To do
If a line in the data below contains "with", copy it.

[Stored dataset items]
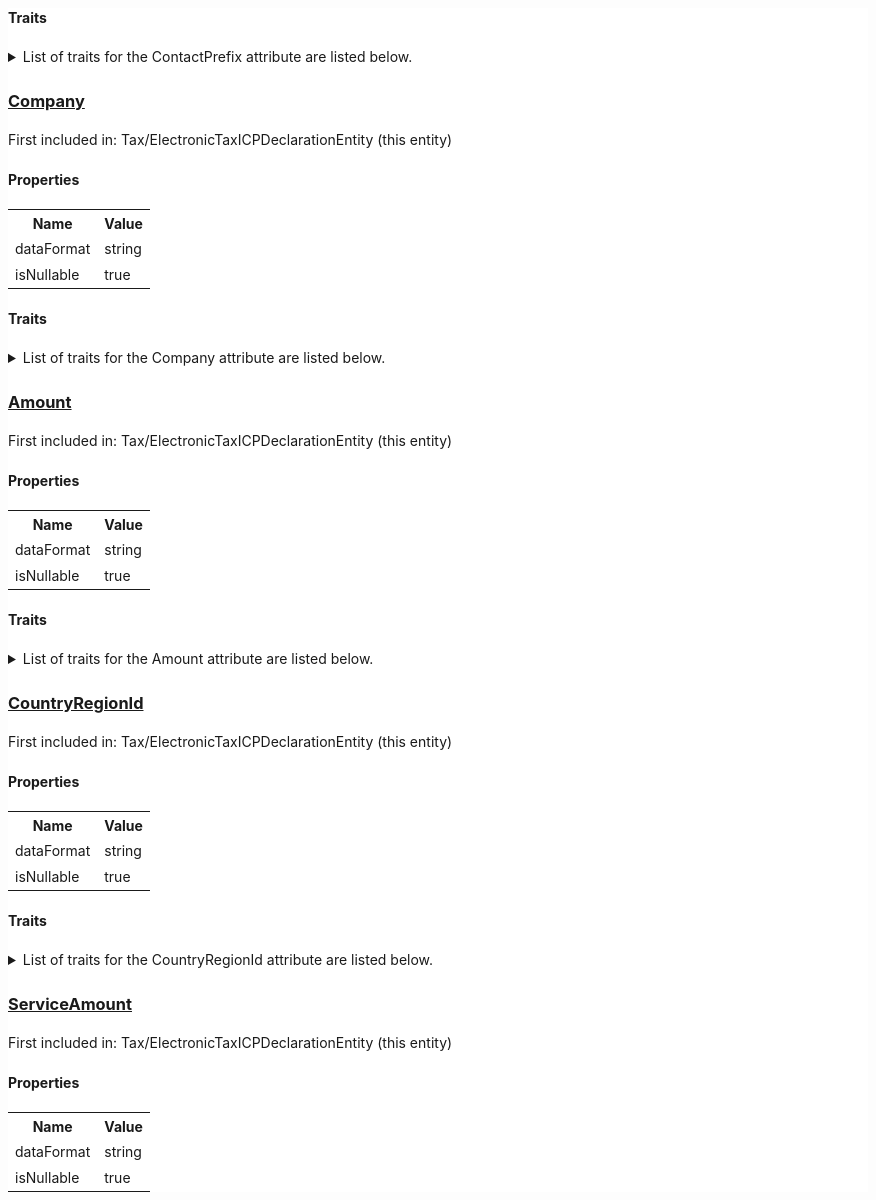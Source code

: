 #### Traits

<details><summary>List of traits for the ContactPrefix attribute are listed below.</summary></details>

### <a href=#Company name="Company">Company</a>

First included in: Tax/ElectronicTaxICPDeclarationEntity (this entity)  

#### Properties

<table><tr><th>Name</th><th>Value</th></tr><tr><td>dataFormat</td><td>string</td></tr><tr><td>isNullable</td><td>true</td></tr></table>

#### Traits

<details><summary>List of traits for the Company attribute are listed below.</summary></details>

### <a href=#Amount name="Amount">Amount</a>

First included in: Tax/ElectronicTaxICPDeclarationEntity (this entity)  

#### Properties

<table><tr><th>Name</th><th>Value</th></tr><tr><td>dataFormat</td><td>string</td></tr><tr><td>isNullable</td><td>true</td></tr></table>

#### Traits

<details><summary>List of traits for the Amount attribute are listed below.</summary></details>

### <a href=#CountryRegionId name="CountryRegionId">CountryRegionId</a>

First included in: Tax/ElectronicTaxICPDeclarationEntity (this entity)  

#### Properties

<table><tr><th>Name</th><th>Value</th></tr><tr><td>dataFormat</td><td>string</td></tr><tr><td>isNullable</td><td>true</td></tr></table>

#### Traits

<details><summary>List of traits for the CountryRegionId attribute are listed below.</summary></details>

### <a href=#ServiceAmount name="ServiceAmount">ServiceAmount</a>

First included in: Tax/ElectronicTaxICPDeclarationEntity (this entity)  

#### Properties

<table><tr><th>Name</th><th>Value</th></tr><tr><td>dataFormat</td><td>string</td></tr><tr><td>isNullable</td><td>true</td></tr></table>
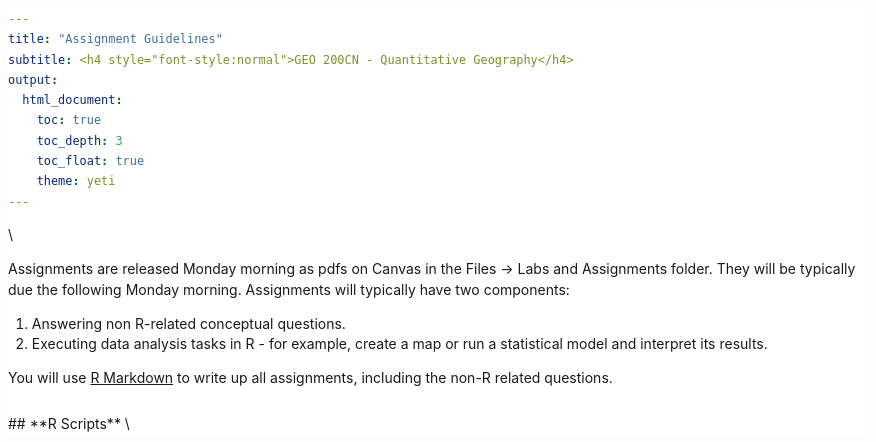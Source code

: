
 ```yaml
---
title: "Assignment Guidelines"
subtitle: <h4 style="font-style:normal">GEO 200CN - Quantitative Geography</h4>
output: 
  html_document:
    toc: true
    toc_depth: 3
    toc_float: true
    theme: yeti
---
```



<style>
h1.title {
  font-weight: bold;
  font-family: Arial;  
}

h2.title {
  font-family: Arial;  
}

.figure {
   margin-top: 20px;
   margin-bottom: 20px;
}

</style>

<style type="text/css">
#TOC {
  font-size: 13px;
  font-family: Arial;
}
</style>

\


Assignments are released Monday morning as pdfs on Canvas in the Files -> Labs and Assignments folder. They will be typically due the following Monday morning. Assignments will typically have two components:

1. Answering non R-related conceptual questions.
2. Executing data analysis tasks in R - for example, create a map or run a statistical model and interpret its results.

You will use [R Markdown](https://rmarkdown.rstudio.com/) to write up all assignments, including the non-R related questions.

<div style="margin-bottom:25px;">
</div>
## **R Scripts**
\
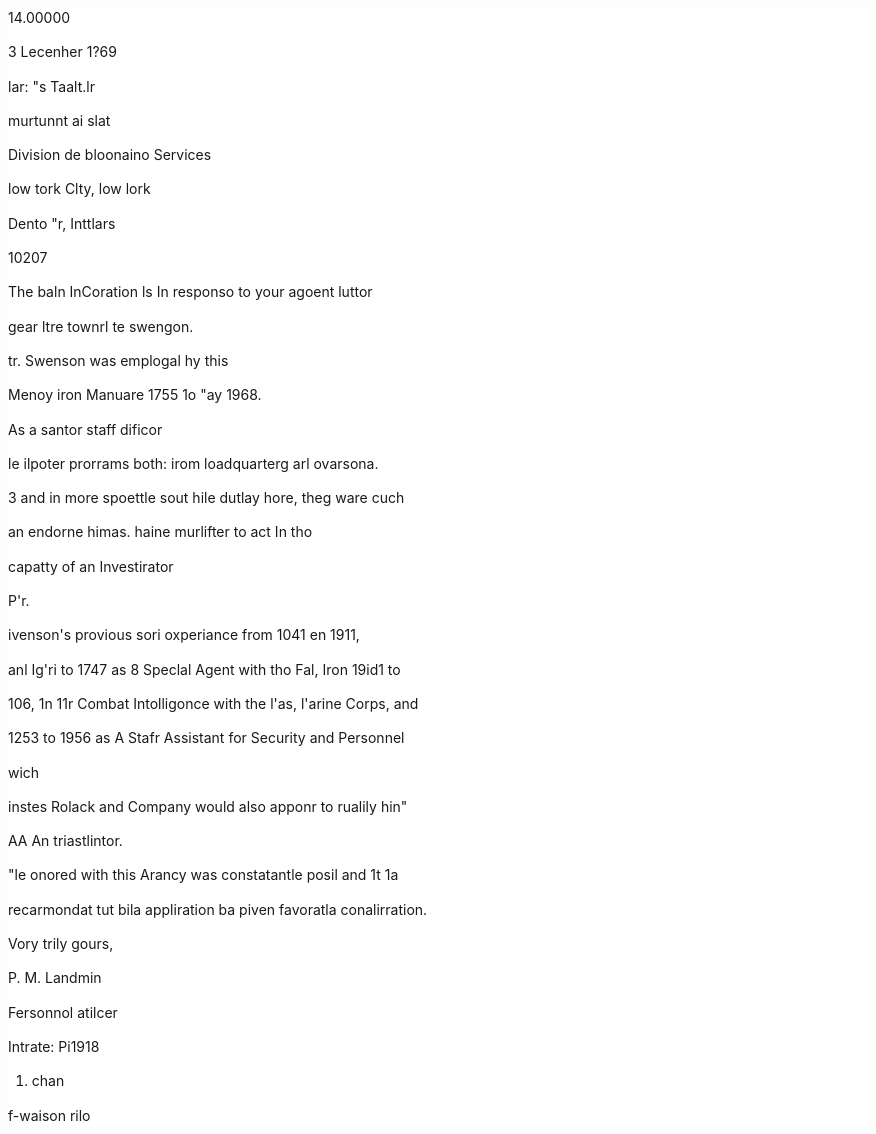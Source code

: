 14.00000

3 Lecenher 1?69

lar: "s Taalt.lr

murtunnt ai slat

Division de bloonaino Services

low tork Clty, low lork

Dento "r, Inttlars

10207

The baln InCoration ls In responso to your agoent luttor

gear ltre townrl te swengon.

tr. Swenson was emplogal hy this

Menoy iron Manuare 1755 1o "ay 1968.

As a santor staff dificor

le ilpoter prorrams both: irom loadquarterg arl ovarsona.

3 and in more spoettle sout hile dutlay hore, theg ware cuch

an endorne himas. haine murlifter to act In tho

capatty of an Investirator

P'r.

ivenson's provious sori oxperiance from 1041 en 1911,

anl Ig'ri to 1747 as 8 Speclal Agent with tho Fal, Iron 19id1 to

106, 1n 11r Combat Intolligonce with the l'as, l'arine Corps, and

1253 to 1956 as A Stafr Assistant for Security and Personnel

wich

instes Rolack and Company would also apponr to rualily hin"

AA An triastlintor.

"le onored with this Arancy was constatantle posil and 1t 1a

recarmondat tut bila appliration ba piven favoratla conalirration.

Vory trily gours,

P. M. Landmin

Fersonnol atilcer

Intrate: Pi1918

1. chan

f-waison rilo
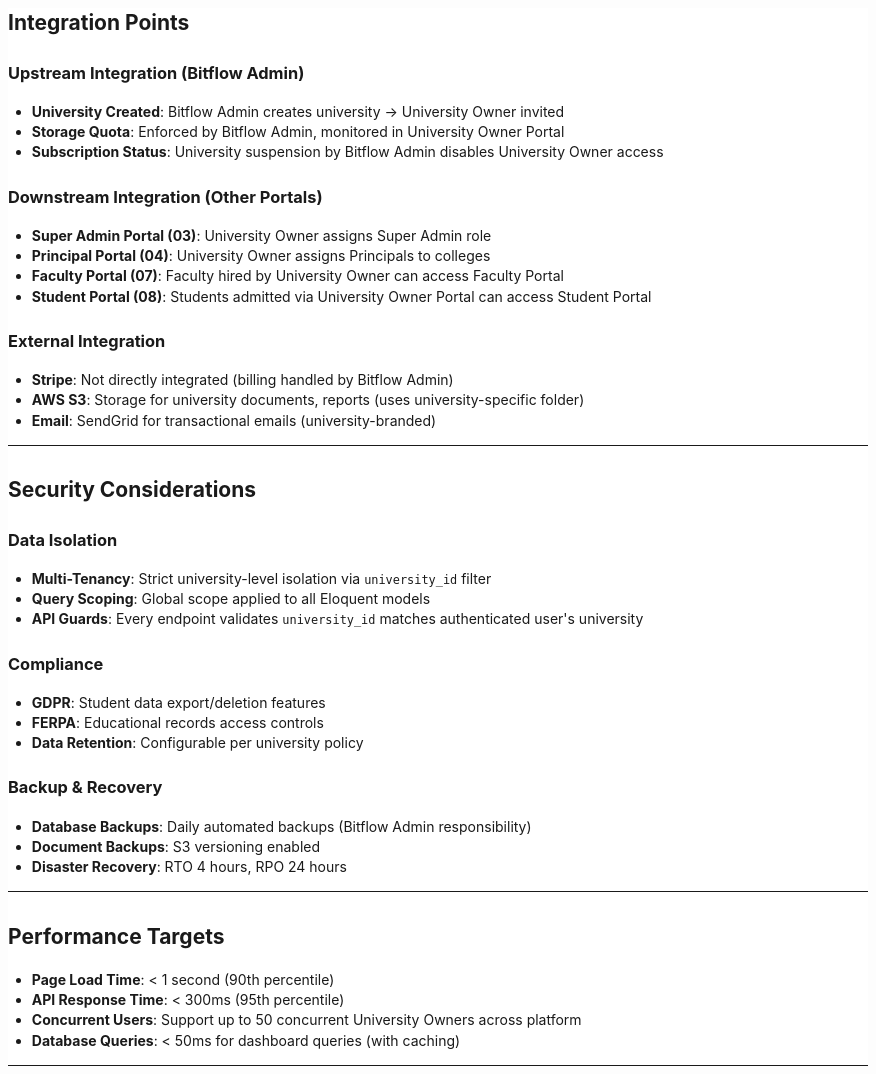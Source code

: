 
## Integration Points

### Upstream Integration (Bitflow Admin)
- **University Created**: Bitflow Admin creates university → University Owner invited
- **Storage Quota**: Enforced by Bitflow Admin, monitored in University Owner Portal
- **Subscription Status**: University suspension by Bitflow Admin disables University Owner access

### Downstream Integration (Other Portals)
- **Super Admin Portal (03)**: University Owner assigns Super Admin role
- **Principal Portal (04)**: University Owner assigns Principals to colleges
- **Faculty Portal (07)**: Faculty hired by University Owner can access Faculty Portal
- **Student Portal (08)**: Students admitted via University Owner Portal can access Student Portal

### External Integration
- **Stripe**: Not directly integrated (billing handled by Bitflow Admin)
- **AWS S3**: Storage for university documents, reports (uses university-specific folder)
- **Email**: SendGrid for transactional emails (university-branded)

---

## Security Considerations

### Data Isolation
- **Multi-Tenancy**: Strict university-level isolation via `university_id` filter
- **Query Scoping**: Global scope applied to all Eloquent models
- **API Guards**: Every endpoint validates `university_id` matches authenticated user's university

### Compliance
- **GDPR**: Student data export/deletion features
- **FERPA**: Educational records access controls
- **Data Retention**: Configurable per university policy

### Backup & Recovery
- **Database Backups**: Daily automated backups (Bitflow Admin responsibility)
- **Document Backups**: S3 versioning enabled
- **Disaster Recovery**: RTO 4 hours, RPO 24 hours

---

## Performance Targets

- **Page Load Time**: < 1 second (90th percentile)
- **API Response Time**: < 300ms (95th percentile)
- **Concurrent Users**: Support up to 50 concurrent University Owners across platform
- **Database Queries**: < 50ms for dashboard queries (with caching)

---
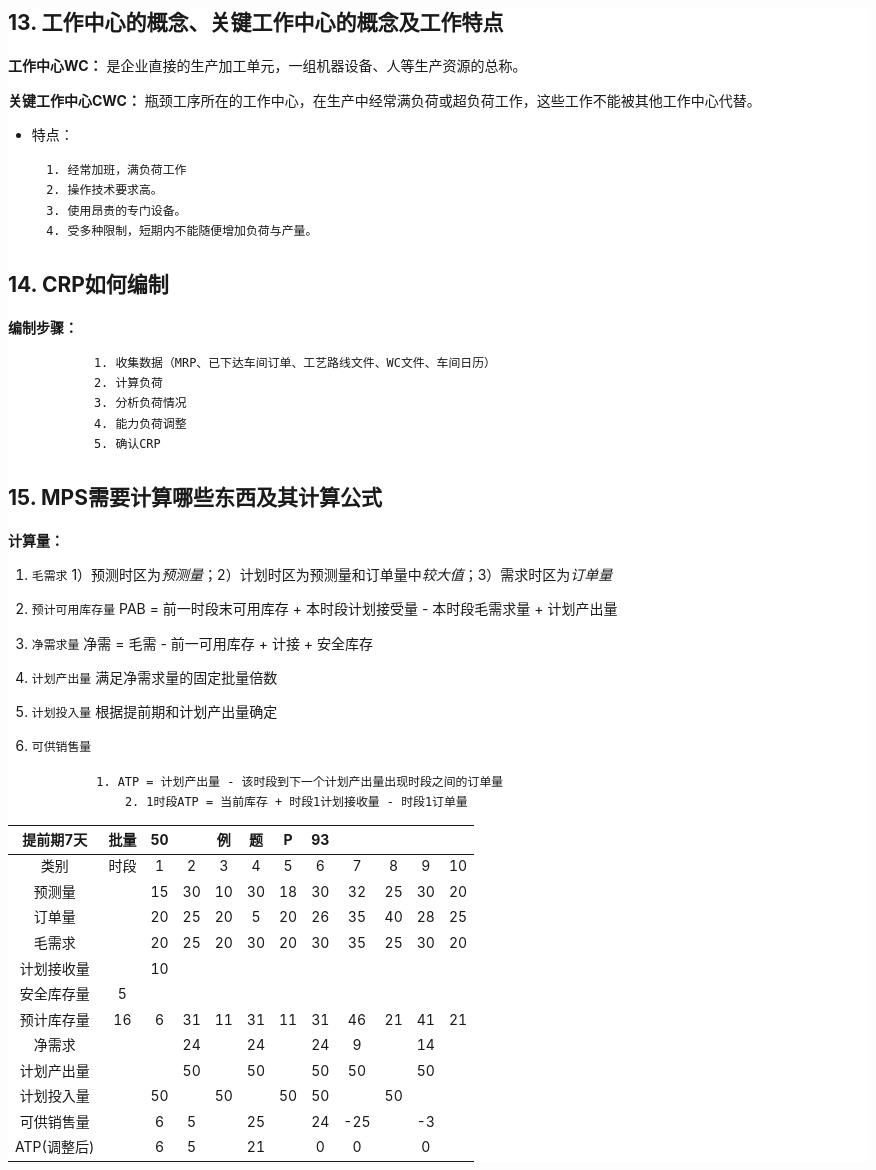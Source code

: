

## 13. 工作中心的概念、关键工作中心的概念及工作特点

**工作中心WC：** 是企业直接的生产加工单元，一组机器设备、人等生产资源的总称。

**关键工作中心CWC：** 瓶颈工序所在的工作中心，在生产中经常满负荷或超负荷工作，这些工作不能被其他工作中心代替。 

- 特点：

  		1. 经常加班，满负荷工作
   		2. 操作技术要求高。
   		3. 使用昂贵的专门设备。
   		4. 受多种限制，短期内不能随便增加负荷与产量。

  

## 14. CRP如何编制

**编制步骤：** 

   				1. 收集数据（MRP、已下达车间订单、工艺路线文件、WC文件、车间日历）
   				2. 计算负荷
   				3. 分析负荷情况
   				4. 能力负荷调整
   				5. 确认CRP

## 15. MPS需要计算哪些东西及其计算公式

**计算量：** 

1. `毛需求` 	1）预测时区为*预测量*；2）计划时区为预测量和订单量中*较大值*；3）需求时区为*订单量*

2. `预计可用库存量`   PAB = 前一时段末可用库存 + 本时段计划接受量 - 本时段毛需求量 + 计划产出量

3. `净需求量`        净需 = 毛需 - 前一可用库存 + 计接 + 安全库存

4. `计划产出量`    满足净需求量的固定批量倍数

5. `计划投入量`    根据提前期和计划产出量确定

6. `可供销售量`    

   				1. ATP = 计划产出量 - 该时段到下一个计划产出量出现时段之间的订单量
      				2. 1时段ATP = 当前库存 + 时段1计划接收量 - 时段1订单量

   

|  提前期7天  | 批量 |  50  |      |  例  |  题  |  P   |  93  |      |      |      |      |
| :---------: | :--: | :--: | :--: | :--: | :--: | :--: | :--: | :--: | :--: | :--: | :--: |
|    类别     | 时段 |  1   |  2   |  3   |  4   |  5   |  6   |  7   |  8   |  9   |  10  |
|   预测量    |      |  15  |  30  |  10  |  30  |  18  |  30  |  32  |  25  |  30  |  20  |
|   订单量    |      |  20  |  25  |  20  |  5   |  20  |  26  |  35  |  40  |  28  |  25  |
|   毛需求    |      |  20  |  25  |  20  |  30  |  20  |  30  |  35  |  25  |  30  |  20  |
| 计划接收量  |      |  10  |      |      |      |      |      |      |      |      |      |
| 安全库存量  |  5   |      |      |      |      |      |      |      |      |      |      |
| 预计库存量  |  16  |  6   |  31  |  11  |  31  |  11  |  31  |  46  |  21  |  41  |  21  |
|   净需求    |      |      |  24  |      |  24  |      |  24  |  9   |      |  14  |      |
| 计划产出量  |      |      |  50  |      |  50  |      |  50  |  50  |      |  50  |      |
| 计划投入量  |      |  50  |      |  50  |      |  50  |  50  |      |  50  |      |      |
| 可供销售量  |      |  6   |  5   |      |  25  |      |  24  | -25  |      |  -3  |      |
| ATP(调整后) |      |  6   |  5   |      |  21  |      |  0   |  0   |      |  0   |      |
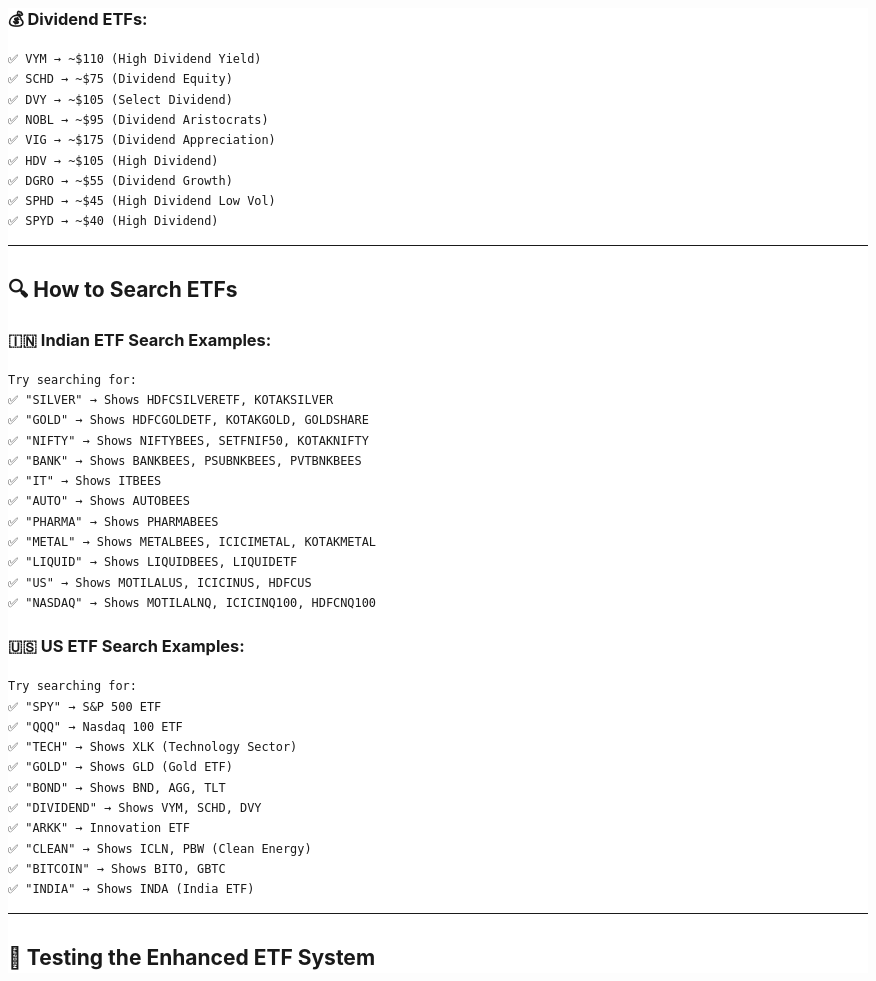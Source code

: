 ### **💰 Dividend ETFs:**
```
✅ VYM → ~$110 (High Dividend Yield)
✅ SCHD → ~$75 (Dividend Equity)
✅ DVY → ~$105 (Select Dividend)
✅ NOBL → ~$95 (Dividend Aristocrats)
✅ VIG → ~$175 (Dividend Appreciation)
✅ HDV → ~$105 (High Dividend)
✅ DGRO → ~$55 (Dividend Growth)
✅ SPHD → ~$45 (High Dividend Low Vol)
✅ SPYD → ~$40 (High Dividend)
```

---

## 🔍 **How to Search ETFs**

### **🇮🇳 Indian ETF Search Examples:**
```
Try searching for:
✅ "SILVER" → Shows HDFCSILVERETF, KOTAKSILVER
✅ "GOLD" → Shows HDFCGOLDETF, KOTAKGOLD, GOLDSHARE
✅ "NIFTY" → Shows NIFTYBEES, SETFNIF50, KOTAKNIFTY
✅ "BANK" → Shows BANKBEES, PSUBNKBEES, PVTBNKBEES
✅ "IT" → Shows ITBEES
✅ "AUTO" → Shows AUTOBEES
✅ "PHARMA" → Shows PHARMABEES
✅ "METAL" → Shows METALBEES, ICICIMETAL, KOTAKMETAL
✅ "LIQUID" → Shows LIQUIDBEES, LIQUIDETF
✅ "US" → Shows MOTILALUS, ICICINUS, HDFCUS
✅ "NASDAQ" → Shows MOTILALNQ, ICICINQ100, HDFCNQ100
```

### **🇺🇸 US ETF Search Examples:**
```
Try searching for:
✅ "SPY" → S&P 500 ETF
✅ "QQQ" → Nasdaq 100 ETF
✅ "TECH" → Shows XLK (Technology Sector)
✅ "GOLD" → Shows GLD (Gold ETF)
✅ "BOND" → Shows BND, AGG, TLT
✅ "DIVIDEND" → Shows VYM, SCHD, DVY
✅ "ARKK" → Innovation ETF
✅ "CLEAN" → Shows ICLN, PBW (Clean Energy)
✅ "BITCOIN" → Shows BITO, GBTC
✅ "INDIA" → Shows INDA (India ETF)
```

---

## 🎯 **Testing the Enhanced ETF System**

Result
anl Ig'ri to 1747 as 8 Speclal Agent with tho Fal, Iron 19id1 to
106, 1n 11r Combat Intolligonce with the l'as, l'arine Corps, and
"le onored with this Arancy was constatantle posil and 1t 1a
- **Database Queries**: < 50ms for dashboard queries (with caching)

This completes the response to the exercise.